Could you copy out every line of the data where the word "roles" occurs?
--- Given records ---
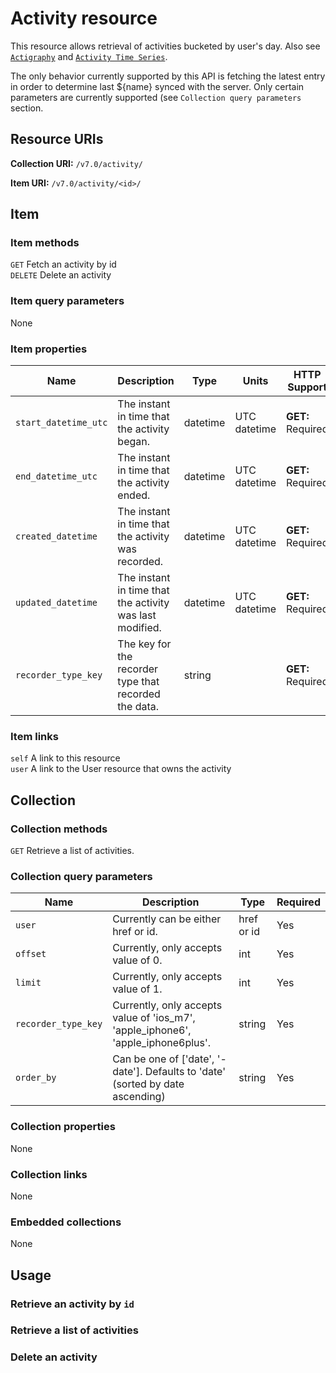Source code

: # Activity resource

This resource allows retrieval of activities bucketed by user's day. Also see [`Actigraphy`](/docs/v71_Actigraphy) and [`Activity Time Series`](/docs/v71_Activity_Time_Series).

The only behavior currently supported by this API is fetching the latest entry in order to determine last ${name}
synced with the server. Only certain parameters are currently supported (see `Collection query parameters` section.

## Resource URIs

**Collection URI:** `/v7.0/activity/`

**Item URI:** `/v7.0/activity/<id>/`

## Item

### Item methods

`GET` Fetch an activity by id  
`DELETE` Delete an activity

### Item query parameters

None

### Item properties

| Name                 | Description                                                              | Type     | Units        | HTTP Support      |
|----------------------|--------------------------------------------------------------------------|----------|--------------|-------------------|
| `start_datetime_utc` | The instant in time that the activity began.                             | datetime | UTC datetime | **GET:** Required |
| `end_datetime_utc`   | The instant in time that the activity ended.                             | datetime | UTC datetime | **GET:** Required |
| `created_datetime`   | The instant in time that the activity was recorded.      | datetime | UTC datetime | **GET:** Required |
| `updated_datetime`   | The instant in time that the activity was last modified. | datetime | UTC datetime | **GET:** Required |
| `recorder_type_key`  | The key for the recorder type that recorded the data.                    | string   |              | **GET:** Required |


### Item links

`self` A link to this resource  
`user` A link to the User resource that owns the activity

## Collection

### Collection methods

`GET` Retrieve a list of activities.

### Collection query parameters


| Name                | Description                                                                      | Type       | Required |
|---------------------|----------------------------------------------------------------------------------|------------|----------|
| `user`              | Currently can be either href or id.                                              | href or id | Yes      |
| `offset`            | Currently, only accepts value of 0.                                              | int        | Yes      |
| `limit`             | Currently, only accepts value of 1.                                              | int        | Yes      |
| `recorder_type_key` | Currently, only accepts value of 'ios_m7', 'apple_iphone6', 'apple_iphone6plus'. | string     | Yes      |
| `order_by`          | Can be one of ['date', '-date']. Defaults to 'date' (sorted by date ascending)   | string     | Yes      |

### Collection properties

None

### Collection links

None

### Embedded collections

None

## Usage

### Retrieve an activity by `id`

### Retrieve a list of activities

### Delete an activity

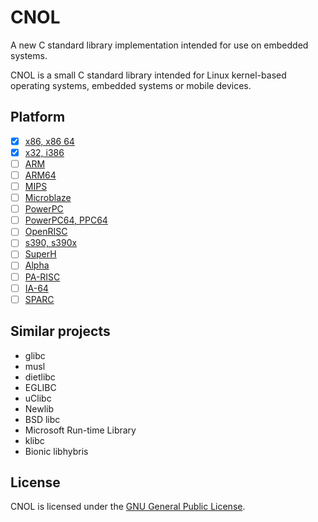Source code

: # CNOL

A new C standard library implementation intended for use on embedded systems.

CNOL is a small C standard library intended for Linux kernel-based operating systems, embedded systems or mobile devices.

## Platform

- [x] [x86, x86 64](https://en.wikipedia.org/wiki/X86-64)
- [x] [x32, i386](https://en.wikipedia.org/wiki/X32_ABI)
- [ ] [ARM](https://en.wikipedia.org/wiki/ARM_architecture)
- [ ] [ARM64](https://en.wikipedia.org/wiki/ARM_architecture)
- [ ] [MIPS](https://en.wikipedia.org/wiki/MIPS_architecture)
- [ ] [Microblaze](https://en.wikipedia.org/wiki/MicroBlaze)
- [ ] [PowerPC](https://en.wikipedia.org/wiki/PowerPC)
- [ ] [PowerPC64, PPC64](https://en.wikipedia.org/wiki/Ppc64)
- [ ] [OpenRISC](https://en.wikipedia.org/wiki/OpenRISC)
- [ ] [s390, s390x](https://en.wikipedia.org/wiki/Linux_on_z_Systems)
- [ ] [SuperH](https://en.wikipedia.org/wiki/SuperH)
- [ ] [Alpha](https://en.wikipedia.org/wiki/DEC_Alpha)
- [ ] [PA-RISC](https://en.wikipedia.org/wiki/PA-RISC)
- [ ] [IA-64](https://en.wikipedia.org/wiki/IA-64)
- [ ] [SPARC](https://en.wikipedia.org/wiki/SPARC)

## Similar projects

- glibc
- musl
- dietlibc
- EGLIBC
- uClibc
- Newlib
- BSD libc
- Microsoft Run-time Library
- klibc
- Bionic libhybris

## License

CNOL is licensed under the [GNU General Public License](LICENSE).
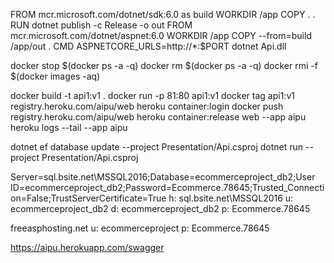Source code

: FROM mcr.microsoft.com/dotnet/sdk:6.0 as build
WORKDIR /app
COPY . .
RUN dotnet publish -c Release -o out
FROM mcr.microsoft.com/dotnet/aspnet:6.0
WORKDIR /app
COPY --from=build /app/out .
CMD ASPNETCORE_URLS=http://*:$PORT dotnet Api.dll


docker stop $(docker ps -a -q)
docker rm $(docker ps -a -q)
docker rmi -f $(docker images -aq)

docker build -t api1:v1 .
docker run -p 81:80 api1:v1
docker tag api1:v1 registry.heroku.com/aipu/web
heroku container:login
docker push registry.heroku.com/aipu/web
heroku container:release web --app aipu
heroku logs --tail --app aipu




dotnet ef database update --project Presentation/Api.csproj
dotnet run --project Presentation/Api.csproj 

Server=sql.bsite.net\\MSSQL2016;Database=ecommerceproject_db2;User ID=ecommerceproject_db2;Password=Ecommerce.78645;Trusted_Connection=False;TrustServerCertificate=True
h: sql.bsite.net\MSSQL2016
u: ecommerceproject_db2
d: ecommerceproject_db2
p: Ecommerce.78645

freeasphosting.net
u: ecommerceproject
p: Ecommerce.78645


https://aipu.herokuapp.com/swagger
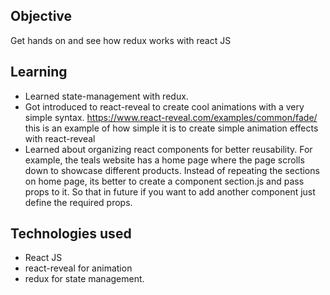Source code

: ## Objective
Get hands on and see how redux works with react JS

## Learning  
- Learned state-management with redux.
- Got introduced to react-reveal to create cool animations with a very simple syntax. https://www.react-reveal.com/examples/common/fade/ this is an example of how simple it is to create simple animation effects with react-reveal
- Learned about organizing react components for better reusability. For example, the teals website has a home page where the page scrolls down to showcase different products. Instead of repeating the sections on home page, its better to create a component section.js and pass props to it. So that in future if you want to add another component just define the required props.

## Technologies used
- React JS
- react-reveal for animation
- redux for state management.
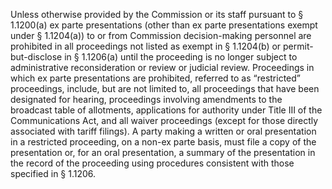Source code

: Unless otherwise provided by the Commission or its staff pursuant to § 1.1200(a) ex parte presentations (other than ex parte presentations exempt under § 1.1204(a)) to or from Commission decision-making personnel are prohibited in all proceedings not listed as exempt in § 1.1204(b) or permit-but-disclose in § 1.1206(a) until the proceeding is no longer subject to administrative reconsideration or review or judicial review. Proceedings in which ex parte presentations are prohibited, referred to as “restricted” proceedings, include, but are not limited to, all proceedings that have been designated for hearing, proceedings involving amendments to the broadcast table of allotments, applications for authority under Title III of the Communications Act, and all waiver proceedings (except for those directly associated with tariff filings). A party making a written or oral presentation in a restricted proceeding, on a non-ex parte basis, must file a copy of the presentation or, for an oral presentation, a summary of the presentation in the record of the proceeding using procedures consistent with those specified in § 1.1206.
                                    

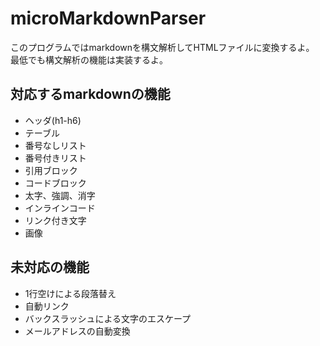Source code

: # microMarkdownParser

このプログラムではmarkdownを構文解析してHTMLファイルに変換するよ。
最低でも構文解析の機能は実装するよ。

## 対応するmarkdownの機能
* ヘッダ(h1-h6)
* テーブル
* 番号なしリスト
* 番号付きリスト
* 引用ブロック
* コードブロック
* 太字、強調、消字
* インラインコード
* リンク付き文字
* 画像

## 未対応の機能
* 1行空けによる段落替え
* 自動リンク
* バックスラッシュによる文字のエスケープ
* メールアドレスの自動変換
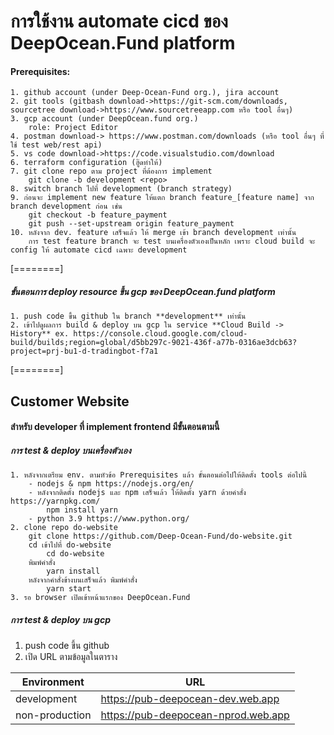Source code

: 

# การใช้งาน automate cicd ของ DeepOcean.Fund platform

#### Prerequisites:
	1. github account (under Deep-Ocean-Fund org.), jira account
	2. git tools (gitbash download->https://git-scm.com/downloads, sourcetree download->https://www.sourcetreeapp.com หรือ tool อื่นๆ)
	3. gcp account (under DeepOcean.fund org.)
		role: Project Editor
	4. postman download-> https://www.postman.com/downloads (หรือ tool อื่นๆ ที่ใช้ test web/rest api)
	5. vs code download->https://code.visualstudio.com/download
	6. terraform configuration (ฮู๊ดทำให้)
	7. git clone repo ตาม project ที่ต้องการ implement
		git clone -b development <repo>
	8. switch branch ไปที่ development (branch strategy)
	9. ก่อนจะ implement new feature ให้แตก branch feature_[feature name] จาก branch development ก่อน เช่น
		git checkout -b feature_payment
		git push --set-upstream origin feature_payment
	10. หลังจาก dev. feature เสร็จแล้ว ให้ merge เข้า branch development เท่านั้น
		การ test feature branch จะ test บนเครื่องตัวเองเป็นหลัก เพราะ cloud build จะ config ให้ automate cicd เฉพาะ development
[========]

##### ขั้นตอนการ deploy resource ขึ้น gcp ของ DeepOcean.fund platform
	1. push code ขึ้น github ใน branch **development** เท่านั้น
	2. เข้าไปดูผลการ build & deploy บน gcp ใน service **Cloud Build -> History** ex. https://console.cloud.google.com/cloud-build/builds;region=global/d5bb297c-9021-436f-a77b-0316ae3dcb63?project=prj-bu1-d-tradingbot-f7a1


[========]
## Customer Website
#### สำหรับ developer ที่ implement frontend มีขั้นตอนตามนี้
##### การ test & deploy บนเครื่องตัวเอง
	1. หลังจากเตรียม env. ตามหัวข้อ Prerequisites แล้ว ขั้นตอนต่อไปให้ติดตั้ง tools ต่อไปนี้
		- nodejs & npm https://nodejs.org/en/
		- หลังจากติดตั้ง nodejs และ npm เสร็จแล้ว ให้ติดตั้ง yarn ด้วยคำสั่ง https://yarnpkg.com/
			npm install yarn
		- python 3.9 https://www.python.org/
	2. clone repo do-website 
		git clone https://github.com/Deep-Ocean-Fund/do-website.git
		cd เข้าไปที่ do-website 
			cd do-website
		พิมพ์คำสั่ง 
			yarn install
		หลังจากคำสั่งข้างบนเสร็จแล้ว พิมพ์คำสั่ง 
			yarn start
	3. รอ browser เปิดเข้าหน้าแรกของ DeepOcean.Fund

##### การ test & deploy บน gcp
1. push code ขึ้น github
2. เปิด URL ตามข้อมูลในตาราง

| Environment  | URL  |
| ------------ | ------------ |
| development  | https://pub-deepocean-dev.web.app  |
| non-production  | https://pub-deepocean-nprod.web.app  |






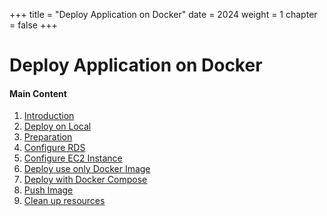 +++
title = "Deploy Application on Docker"
date = 2024
weight = 1
chapter = false
+++

# Deploy Application on Docker



#### Main Content

1. [Introduction](1-introduction/)
2. [Deploy on Local](2-deploy-local/)
3. [Preparation](3-preparation/)
4. [Configure RDS](4-configure-rds/)
5. [Configure EC2 Instance](5-configure-ec2/)
6. [Deploy use only Docker Image](6-docker-image/)
7. [Deploy with Docker Compose](7-docker-compose/)
8. [Push Image](8-push-image/)
9. [Clean up resources](9-clean-up/)
<!-- need to remove parenthesis for path in Hugo 0.88.1 for Windows-->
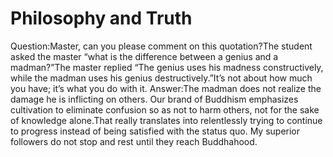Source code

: # Philosophy and Truth

Question:Master, can you please comment on this quotation?The student asked the master “what is the difference between a genius and a madman?”The master replied “The genius uses his madness constructively, while the madman uses his genius destructively.”​It’s not about how much you have; it’s what you do with it.      Answer:​The madman does not realize the damage he is inflicting on others. Our brand of Buddhism emphasizes cultivation to eliminate confusion so as not to harm others, not for the sake of knowledge alone.​That really translates into relentlessly trying to continue to progress instead of being satisfied with the status quo. My superior followers do not stop and rest until they reach Buddhahood.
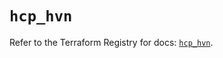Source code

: # `hcp_hvn`

Refer to the Terraform Registry for docs: [`hcp_hvn`](https://registry.terraform.io/providers/hashicorp/hcp/0.88.0/docs/resources/hvn).
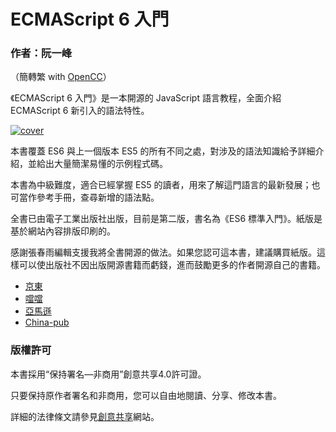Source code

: # ECMAScript 6 入門

### 作者：阮一峰

（簡轉繁 with [OpenCC](https://github.com/BYVoid/OpenCC)）

《ECMAScript 6 入門》是一本開源的 JavaScript 語言教程，全面介紹 ECMAScript 6 新引入的語法特性。

[![cover](images/cover_thumbnail.jpg)](images/cover-2nd.jpg)

本書覆蓋 ES6 與上一個版本 ES5 的所有不同之處，對涉及的語法知識給予詳細介紹，並給出大量簡潔易懂的示例程式碼。

本書為中級難度，適合已經掌握 ES5 的讀者，用來了解這門語言的最新發展；也可當作參考手冊，查尋新增的語法點。

全書已由電子工業出版社出版，目前是第二版，書名為《ES6 標準入門》。紙版是基於網站內容排版印刷的。

感謝張春雨編輯支援我將全書開源的做法。如果您認可這本書，建議購買紙版。這樣可以使出版社不因出版開源書籍而虧錢，進而鼓勵更多的作者開源自己的書籍。

- [京東](http://item.jd.com/11849235.html)
- [噹噹](http://product.dangdang.com/23840431.html)
- [亞馬遜](http://www.amazon.cn/ES6-%E6%A0%87%E5%87%86%E5%85%A5%E9%97%A8-%E9%98%AE%E4%B8%80%E5%B3%B0/dp/B01A18WWAG/)
- [China-pub](http://product.china-pub.com/4904712)

### 版權許可

本書採用“保持署名—非商用”創意共享4.0許可證。

只要保持原作者署名和非商用，您可以自由地閱讀、分享、修改本書。

詳細的法律條文請參見[創意共享](http://creativecommons.org/licenses/by-nc/4.0/)網站。
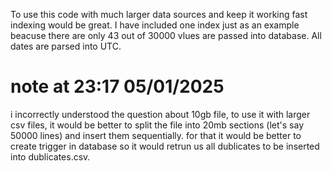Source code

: To use this code with much larger data sources and keep it working fast indexing would be great.
I have included one index just as an example beacuse there are only 43 out of 30000 vlues are passed into database.
All dates are parsed into UTC.

# note at 23:17 05/01/2025
i incorrectly understood the question about 10gb file,
to use it with larger csv files, it would be better to split the file into 20mb sections (let's say 50000 lines) and insert them sequentially. for that it would be better to create trigger in database so it would retrun us all dublicates to be inserted into dublicates.csv.

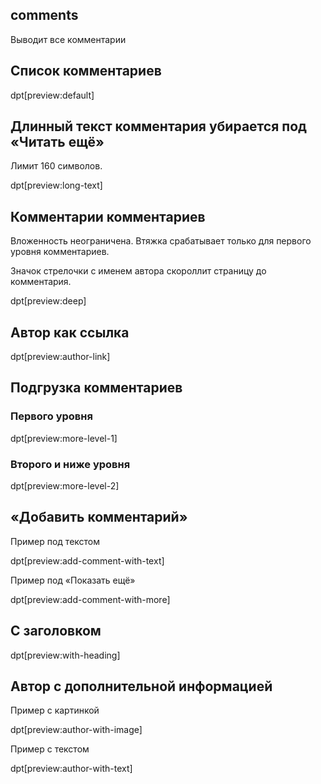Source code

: ## comments

Выводит все комментарии

## Список комментариев

dpt[preview:default]

## Длинный текст комментария убирается под «Читать ещё»

Лимит 160 символов.

dpt[preview:long-text]

## Комментарии комментариев

Вложенность неограничена. Втяжка срабатывает только для первого уровня комментариев.

Значок стрелочки с именем автора скороллит страницу до комментария.

dpt[preview:deep]

## Автор как ссылка

dpt[preview:author-link]

## Подгрузка комментариев

### Первого уровня

dpt[preview:more-level-1]

### Второго и ниже уровня

dpt[preview:more-level-2]

## «Добавить комментарий»

Пример под текстом

dpt[preview:add-comment-with-text]

Пример под «Показать ещё»

dpt[preview:add-comment-with-more]

## С заголовком

dpt[preview:with-heading]

## Автор с дополнительной информацией

Пример с картинкой

dpt[preview:author-with-image]

Пример с текстом

dpt[preview:author-with-text]
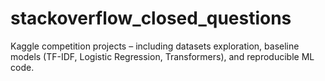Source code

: # stackoverflow_closed_questions
Kaggle competition projects – including datasets exploration, baseline models (TF-IDF, Logistic Regression, Transformers), and reproducible ML code.
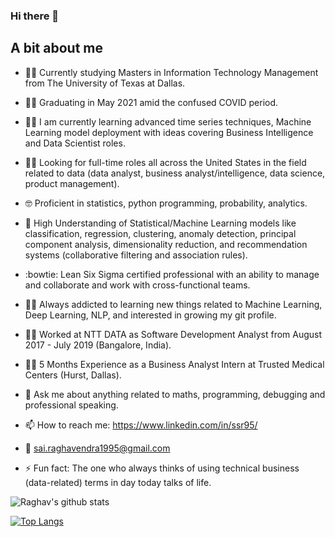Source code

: ### Hi there 👋

## A bit about me 

- :student: Currently studying Masters in Information Technology Management from The University of Texas at Dallas.

- :man_student: Graduating in May 2021 amid the confused COVID period.

- :man_scientist: I am currently learning advanced time series techniques, Machine Learning model deployment with ideas covering Business Intelligence and Data Scientist roles.

- :man_technologist: Looking for full-time roles all across the United States in the field related to data (data analyst, business analyst/intelligence, data science, product management).

- :nerd_face: Proficient in statistics, python programming, probability, analytics.

- :slot_machine: High Understanding of Statistical/Machine Learning models like classification, regression, clustering, anomaly detection, principal component analysis, dimensionality reduction, and recommendation systems (collaborative filtering and association rules).

- :bowtie: Lean Six Sigma certified professional with an ability to manage and collaborate and work with cross-functional teams.

- :running_man: Always addicted to learning new things related to Machine Learning, Deep Learning, NLP, and interested in growing my git profile.

- :man_office_worker: Worked at NTT DATA as Software Development Analyst from August 2017 - July 2019 (Bangalore, India).

- :woman_factory_worker: 5 Months Experience as a Business Analyst Intern at Trusted Medical Centers (Hurst, Dallas).

- 💬 Ask me about anything related to maths, programming, debugging and professional speaking.

- 📫 How to reach me: https://www.linkedin.com/in/ssr95/

- :e-mail: sai.raghavendra1995@gmail.com

- ⚡ Fun fact: The one who always thinks of using technical business (data-related) terms in day today talks of life.


![Raghav's github stats](https://github-readme-stats.vercel.app/api?username=ssr-ds&hide=contribs,prs&theme=blue)


[![Top Langs](https://github-readme-stats.vercel.app/api/top-langs/?username=ssr-ds&layout=compact)](https://github.com/ssr-ds/github-readme-stats)
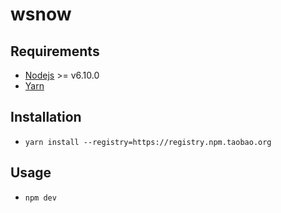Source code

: # wsnow

## Requirements

*   [Nodejs](https://nodejs.org) >= v6.10.0
*   [Yarn](https://yarnpkg.com)

## Installation

*   `yarn install --registry=https://registry.npm.taobao.org`

## Usage

*   `npm dev`
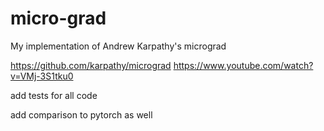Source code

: # micro-grad
My implementation of Andrew Karpathy's micrograd

https://github.com/karpathy/micrograd
https://www.youtube.com/watch?v=VMj-3S1tku0


add tests for all code

add comparison to pytorch as well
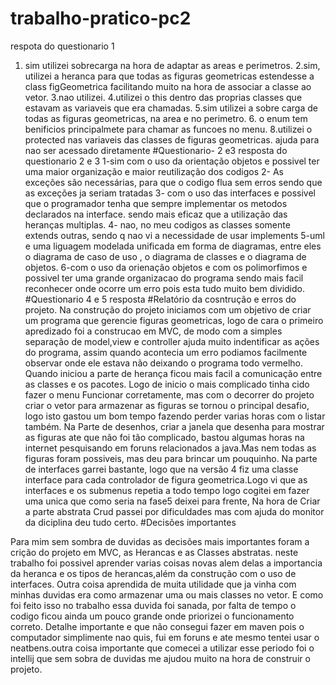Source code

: # trabalho-pratico-pc2
respota do questionario 1 
1. sim utilizei sobrecarga na hora de adaptar as areas e perimetros.
2.sim, utilizei a heranca para que todas as figuras geometricas estendesse a class figGeometrica facilitando muito na hora 
de associar a classe ao vetor.
   3.nao utilizei.
   4.utilizei o this dentro das proprias classes que estavam as variaveis que era chamadas.
   5.sim utilizei a sobre carga de todas as figuras geometricas, na area e no perimetro.
   6. o enum tem benificios principalmete para chamar as funcoes no menu.
    8.utilizei o protected nas variaveis das classes de figuras geometricas. ajuda para nao ser acessado diretamente 
      #Questionario- 2 e3
       resposta do questionario 2 e 3 
      1-sim com o uso da orientação objetos e possivel ter uma maior organização e maior reutilização dos codigos
      2- As exceções são necessárias, para que o codigo flua sem erros sendo que as exceções ja seriam tratadas
      3- com o uso das interfaces e possivel que o programador tenha que sempre implementar os metodos declarados na 
      interface. sendo mais eficaz que a utilização das heranças multiplas.
      4- nao, no meu codigos as classes somente extends outras, sendo q nao vi a necessidade de usar implements 
      5-uml e uma liguagem modelada unificada em forma de diagramas, entre eles o diagrama de caso de uso ,
      o diagrama de classes e o diagrama de objetos. 
      6-com o uso da orienação objetos e com os polimorfimos e possivel ter uma grande organizacao do programa 
      sendo mais facil reconhecer onde ocorre um erro pois esta tudo muito bem dividido.
   #Questionario 4 e 5
resposta
#Relatório da cosntrução e erros do projeto.
    Na construção do projeto iniciamos com um objetivo de criar um programa que gerencie figuras geometricas, 
logo de cara o primeiro apredizado foi a construcao em MVC, de modo com  a simples separação de model,view e controller 
ajuda muito indentificar as ações do programa, assim quando acontecia um erro podiamos facilmente observar onde ele estava não deixando o programa todo vermelho.
    Quando iniciou a parte de herança ficou mais facil a comunicação entre as classes e os pacotes. Logo de inicio o mais complicado tinha cido fazer o menu Funcionar corretamente, mas com o decorrer do projeto criar o vetor para armazenar as figuras
se tornou o principal desafio, logo isto gastou um bom tempo fazendo perder varias horas com o listar também.
    Na Parte de desenhos, criar a janela que desenha para mostrar as figuras ate que não foi tão complicado, 
bastou algumas horas na internet pesquisando em foruns relacionados a java.Mas nem todas as figuras foram possiveis, mas deu para brincar um pouquinho. 
    Na parte de interfaces garrei bastante,  logo que na versão 4 fiz uma classe interface para cada controlador de figura
geometrica.Logo vi que as interfaces  e os submenus repetia a todo tempo logo cogitei em fazer uma unica que como seria na fase5
deixei para frente, Na hora de Criar a parte abstrata Crud passei  por dificuldades mas com ajuda do monitor da diciplina deu 
tudo certo.
#Decisões importantes
    
Para mim sem sombra de duvidas as decisões mais importantes foram a crição do projeto em MVC, as Herancas e as Classes abstratas. 
neste trabalho foi possivel aprender varias coisas novas alem delas a importancia da heranca e os tipos de herancas,além
da construção com o uso de interfaces. Outra coisa aprendida de muita utilidade que ja vinha com minhas duvidas era como armazenar uma ou mais classes no vetor. E como foi feito isso no trabalho essa duvida foi sanada, por falta de tempo o codigo ficou ainda um pouco grande onde priorizei o funcionamento correto.
    Detalhe importante e que não consegui fazer em maven pois o computador simplimente nao quis, fui em foruns e ate mesmo tentei usar o neatbens.outra coisa importante que comecei a utilizar esse periodo foi o intellij que sem sobra de duvidas me ajudou muito na hora de construir o projeto.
---
## Answer to the problem
- :man_scientist: I am currently learning advanced time series techniques, Machine Learning model deployment with ideas covering Business Intelligence and Data Scientist roles.
- :man_technologist: Looking for full-time roles all across the United States in the field related to data (data analyst, business analyst/intelligence, data science, product management).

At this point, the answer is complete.